= Beginning of Section =
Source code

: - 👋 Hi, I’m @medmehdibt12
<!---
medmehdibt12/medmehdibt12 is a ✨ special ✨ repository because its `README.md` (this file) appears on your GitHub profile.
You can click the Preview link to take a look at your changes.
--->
= End of Section =
An exact reproduction of all the records is needed.

Source code

: - 👋 Hi, I’m @medmehdibt12
<!---
medmehdibt12/medmehdibt12 is a ✨ special ✨ repository because its `README.md` (this file) appears on your GitHub profile.
You can click the Preview link to take a look at your changes.
--->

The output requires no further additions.